Landschaftsplaner Valtin Dietz legte in der jüngsten Gemeinderatssitzung einen Vorentwurf auf, in dem das Beachvolleyballfeld integriert ist. Ihm soll sich im unteren Drittel der Freizeitanlage eine Ballspielwiese anschließen. Hier sind ein Kleinspielfeld und ein Bolzplatz geplant.
"Im mittleren Bereich des Geländes können Einrichtungen vor allem für Kinder entstehen, quasi als Verlängerung des vorhandenen Spielplatzes hinter dem
Schützenhaus", führte Dietz weiter aus. Der mäandernde Deisselbach wird dabei als Wasserspielplatz einbezogen. Das Planungsbüro Dietz und Partner denkt an einen Spielturm, ein Kletternetz, eine Matschanlage und Wassertische als Ausstattung.
Ein naturbelassener Teil soll als Übergang zwischen den Bereichen Spielen, Flora und Fauna dienen. Als Lärmschutz für die Anwohner sind eine Boulderwand (Klettermauer) und Grünanpflanzungen vorgesehen. "Im Übrigen sollten auch Naturmaterialien im Spielbereich verwendet werden wie Steine oder Bäume", so Dietz. Die Obstbäume will der Planer in das Gelände integrieren.
Der Aufenthaltsbereich liegt am nordwestlichen Ende und bildet den Abschluss zum Ort. Boule, Schach und Ruhebänke prädestinieren diesen Teil für Senioren oder Aufsichtspersonen. Hier könnten zudem eine Toilette und ein Pavillon errichtet werden.

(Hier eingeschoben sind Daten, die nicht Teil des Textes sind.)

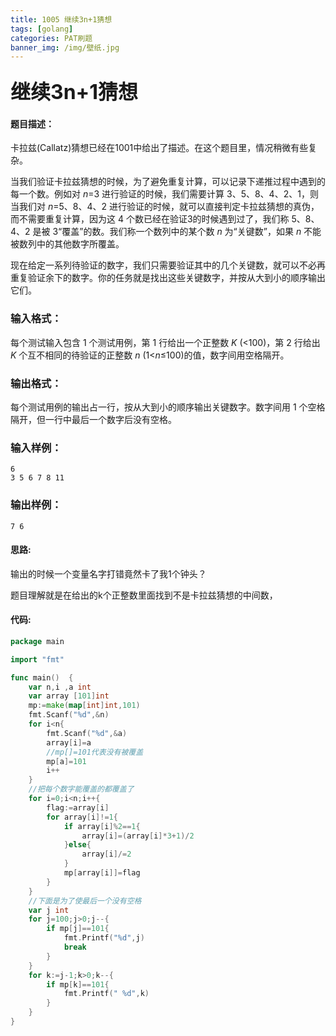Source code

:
 ```yaml
---
title: 1005 继续3n+1猜想 
tags: [golang]
categories: PAT刷题
banner_img: /img/壁纸.jpg
---
```


### <font size=6px>继续3n+1猜想 </font>

#### 题目描述：

卡拉兹(Callatz)猜想已经在1001中给出了描述。在这个题目里，情况稍微有些复杂。

当我们验证卡拉兹猜想的时候，为了避免重复计算，可以记录下递推过程中遇到的每一个数。例如对 *n*=3 进行验证的时候，我们需要计算 3、5、8、4、2、1，则当我们对 *n*=5、8、4、2 进行验证的时候，就可以直接判定卡拉兹猜想的真伪，而不需要重复计算，因为这 4 个数已经在验证3的时候遇到过了，我们称 5、8、4、2 是被 3“覆盖”的数。我们称一个数列中的某个数 *n* 为“关键数”，如果 *n* 不能被数列中的其他数字所覆盖。

现在给定一系列待验证的数字，我们只需要验证其中的几个关键数，就可以不必再重复验证余下的数字。你的任务就是找出这些关键数字，并按从大到小的顺序输出它们。

### 输入格式：

每个测试输入包含 1 个测试用例，第 1 行给出一个正整数 *K* (<100)，第 2 行给出 *K* 个互不相同的待验证的正整数 *n* (1<*n*≤100)的值，数字间用空格隔开。

### 输出格式：

每个测试用例的输出占一行，按从大到小的顺序输出关键数字。数字间用 1 个空格隔开，但一行中最后一个数字后没有空格。

### 输入样例：

```in
6
3 5 6 7 8 11
```

### 输出样例：

```out
7 6
```

#### 思路:

输出的时候一个变量名字打错竟然卡了我1个钟头？

题目理解就是在给出的k个正整数里面找到不是卡拉兹猜想的中间数，

#### 代码:

```go
package main

import "fmt"

func main()  {
    var n,i ,a int
    var array [101]int
    mp:=make(map[int]int,101)
    fmt.Scanf("%d",&n)
    for i<n{
        fmt.Scanf("%d",&a)
        array[i]=a
        //mp[]=101代表没有被覆盖
        mp[a]=101
        i++
    }
    //把每个数字能覆盖的都覆盖了
    for i=0;i<n;i++{
        flag:=array[i]
        for array[i]!=1{
            if array[i]%2==1{
                array[i]=(array[i]*3+1)/2
            }else{
                array[i]/=2
            }
            mp[array[i]]=flag
        }
    }
    //下面是为了使最后一个没有空格
    var j int
    for j=100;j>0;j--{
        if mp[j]==101{
            fmt.Printf("%d",j)
            break
        }
    }
    for k:=j-1;k>0;k--{
        if mp[k]==101{
            fmt.Printf(" %d",k)
        }
    }
}
```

Ein Fitness-Pfad durch das Areal

Dem Entspannungsbereich in nordöstlicher Richtung entgegengesetzt sind die Spielgeräte auf dem Schützenhaus-Spielplatz. Sie begrenzen in einem Halbkreis das Gelände gegen den Deisselbach. Ein Fitness-Pfad durchquert die Freizeiteinrichtungen von Nordwest nach Südost. Er ist der Bewegung vorbehalten und nicht für den professionellen Sport gedacht.
Gemeinderat Alfons Hausmann (CSU) wies darauf hin, dass das Projekt mit dem Wasserwirtschaftsamt abgesprochen und die Gemeinde sich wegen der Unfallverhütungsvorschriften mit Fachleuten absprechen muss. Für Achim Friedrich (Neue Liste Markt Elfershausen) beinhaltet die Planung zu wenig Vermischung der einzelnen Bereiche. Er sähe es lieber, wenn die Sektoren für Kinder, Erwachsene und Senioren stärker miteinander verknüpft wären.

Zuschuss von 50 Prozent

Der Rat kam auf Vorschlag von Bürgermeister Ludwig Neeb (CSU) überein, die Pläne weiterzuverfolgen und die Behörden einzubinden. Deshalb konkretisiert das Landschaftsplaner-Büro seine Vorstellungen nach den Sommerferien. Die Kosten bezifferte Dietz auf 200 000 bis 300 000 Euro. Zu erwarten ist ein Zuschuss der Regierung von rund 50 Prozent und eine eventuelle Förderung aus dem Leader-Programm.